After installing the extension, for example via vim-plug, two additional configuration changes are needed to integrate the LSP server with vim:
- Make vim recognize the
.slint
files with the correct file type
In your vim configuration file (for example ~/.vimrc
) add the following to enable the
automatic recognition when opening .slint
files:
autocmd BufEnter *.slint :setlocal filetype=slint
- Configure Conquer of Completion to use the Slint LSP server
Start vim
and run the :CocConfig
command to bring up the buffer that allows editing
the JSON configuration file (coc-settings.json
), and make sure the following mapping
exists under the language
server section:
{
"languageserver": {
"slint": {
"command": "slint-lsp",
"filetypes": ["slint"]
}
}
}
https://github.com/RustemB/sixtyfps-vim
At the time of writting this plugin was not updated to .slint yet!

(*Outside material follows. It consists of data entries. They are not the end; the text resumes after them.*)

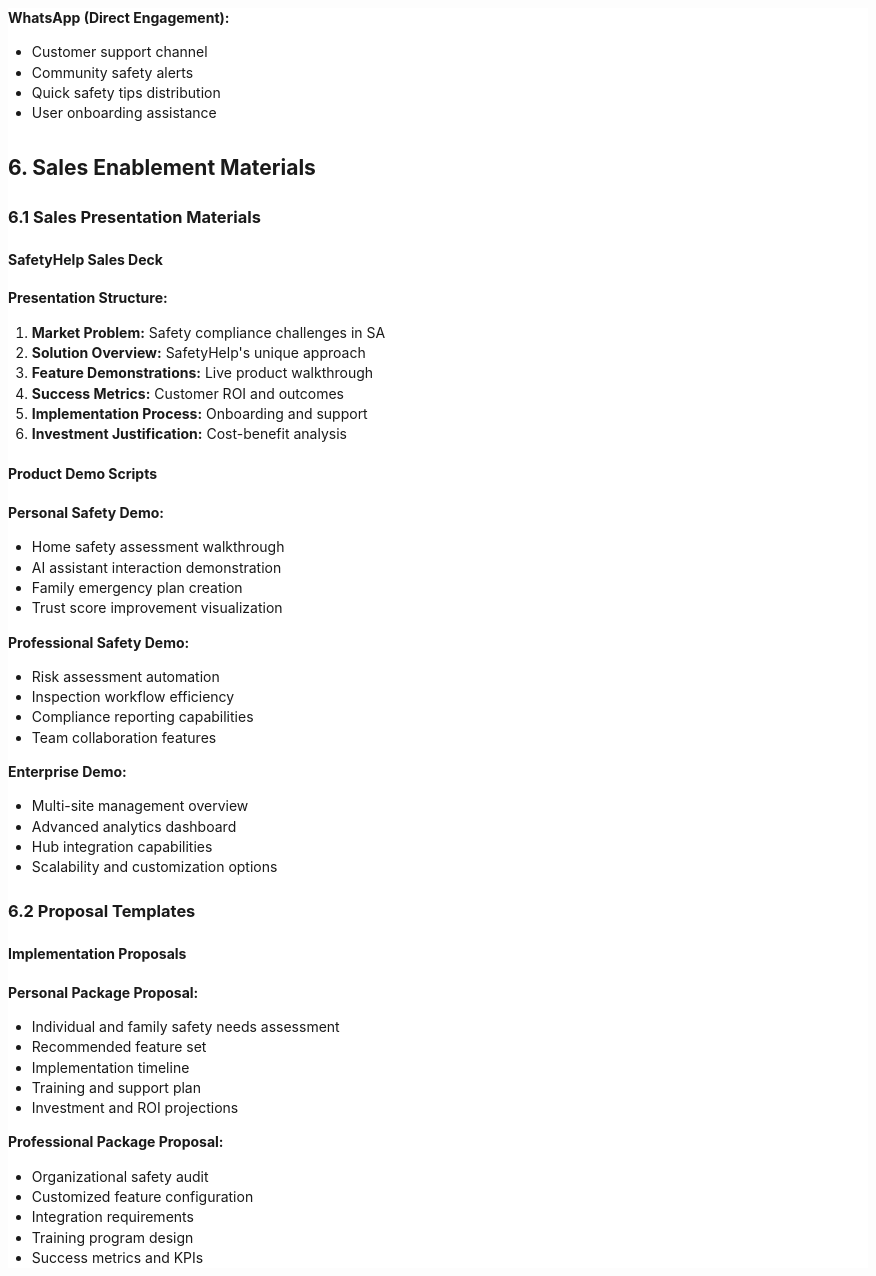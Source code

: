 **WhatsApp (Direct Engagement):**
- Customer support channel
- Community safety alerts
- Quick safety tips distribution
- User onboarding assistance

## 6. Sales Enablement Materials

### 6.1 Sales Presentation Materials

#### **SafetyHelp Sales Deck**

**Presentation Structure:**
1. **Market Problem:** Safety compliance challenges in SA
2. **Solution Overview:** SafetyHelp's unique approach
3. **Feature Demonstrations:** Live product walkthrough
4. **Success Metrics:** Customer ROI and outcomes
5. **Implementation Process:** Onboarding and support
6. **Investment Justification:** Cost-benefit analysis

#### **Product Demo Scripts**

**Personal Safety Demo:**
- Home safety assessment walkthrough
- AI assistant interaction demonstration
- Family emergency plan creation
- Trust score improvement visualization

**Professional Safety Demo:**
- Risk assessment automation
- Inspection workflow efficiency
- Compliance reporting capabilities
- Team collaboration features

**Enterprise Demo:**
- Multi-site management overview
- Advanced analytics dashboard
- Hub integration capabilities
- Scalability and customization options

### 6.2 Proposal Templates

#### **Implementation Proposals**

**Personal Package Proposal:**
- Individual and family safety needs assessment
- Recommended feature set
- Implementation timeline
- Training and support plan
- Investment and ROI projections

**Professional Package Proposal:**
- Organizational safety audit
- Customized feature configuration
- Integration requirements
- Training program design
- Success metrics and KPIs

https://github.com/neovim/nvim-lspconfig/blob/master/doc/server_configurations.md#sixtyfps
At the time of writing this information was not updated to slint yet!
To setup the LSP:
- Install the slint-lsp binary with
cargo install
as explained in the Generic Usage section above. - Using Package Control in Sublime Text, install the LSP package (sublimelsp/LSP)
- Download the Slint syntax highlighting files into your User Package folder,
e.g. on macOS
~/Library/Application Support/Sublime Text/Packages/User/
: https://raw.githubusercontent.com/sixtyfpsui/sixtyfps/master/tools/lsp/sublime/Slint.sublime-syntax https://raw.githubusercontent.com/sixtyfpsui/sixtyfps/master/tools/lsp/sublime/Slint.tmPreferences - Download the LSP package settings file into your User Package folder: https://raw.githubusercontent.com/sixtyfpsui/sixtyfps/master/tools/lsp/sublime/LSP.sublime-settings
- Modify the slint-lsp command path in
LSP.sublime-settings
to point to the cargo instalation path in your home folder (Replace YOUR_USER by your username):"command": ["/home/YOUR_USER/.cargo/bin/slint-lsp"]
- Run "LSP: Enable Language Server Globally" or "LSP: Enable Lanuage Server in Project" from Sublime's Command Palette to allow the server to start.
- Open a .slint file - if the server starts its name will be in the left side of the status bar.
In order to preview a component, when you have a .slint file open, place your cursor to the name of the component you would like to preview and select the "Show preview" button that will appear on the right of the editor pane.